If a variety of algebras V has the CEP then $HS(K) = SH(K), K \subseteq V$
CEP := congruence extension property
$SH(K) \le HS(K)$ is always true; I have a lemma about it, not going to list it here.
Just need to get $HS(K) \le SH(K)$
Let $A \in HS(K)$ then $A$ is the homomorphic image of a subalgebra of some $B \in K$. So namely, $\varphi : B \to C$ is a homomorphism with $B' \le B$ and $A \le C$ we get that $A = \varphi[B']$
And
$B \in K$ so $B$ has the CEP. So for $\theta \in Con(B')$ there is $\gamma \in Con(B)$ such that $\theta = \gamma \cap (B')^2$. Need to get $A$ to be a subalgebra of a homomorphic image of $B$.

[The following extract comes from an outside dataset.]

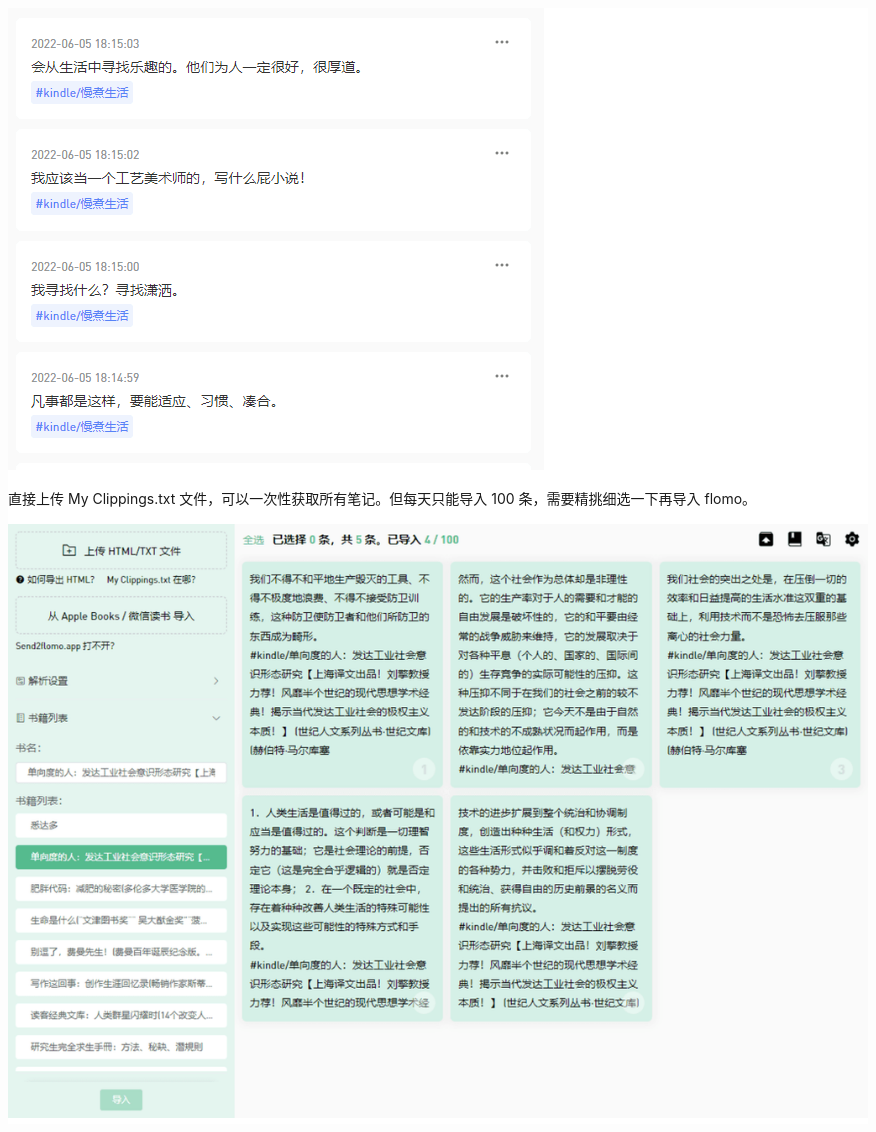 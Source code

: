 ![](assets/1698900427-2dbfb5746473546cbcb0dd1867fa71e1.png)

直接上传 My Clippings.txt 文件，可以一次性获取所有笔记。但每天只能导入 100 条，需要精挑细选一下再导入 flomo。

![](assets/1698900427-ed8ad56fc3c1af1189ff8682b29badbc.png)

I suspect the correspondence theorem is the key here. since $[\gamma, \nabla] \simeq B'/\theta$ under this theorem.
Let $\mathbf{A} \in HS(K)$.
Then $\mathbf{A} = \mathbf{B}/\theta$, where $\mathbf{B} \in S(K)$ and $\theta$ is a congruence on $\mathbf{B}$.
From $\mathbf{B} \in S(K)$ it follows that $\mathbf{B} \leq \mathbf{C}$, for some $\mathbf{C} \in K$.
By CEP, there is a congruence $\sigma$ on $\mathbf{C}$ such that $\sigma \cap B^2 = \theta$.
Thus $\mathbf{A} = \mathbf{B}/\theta \leq \mathbf{C}/\sigma$, that is $\mathbf{A} \in SH(K)$.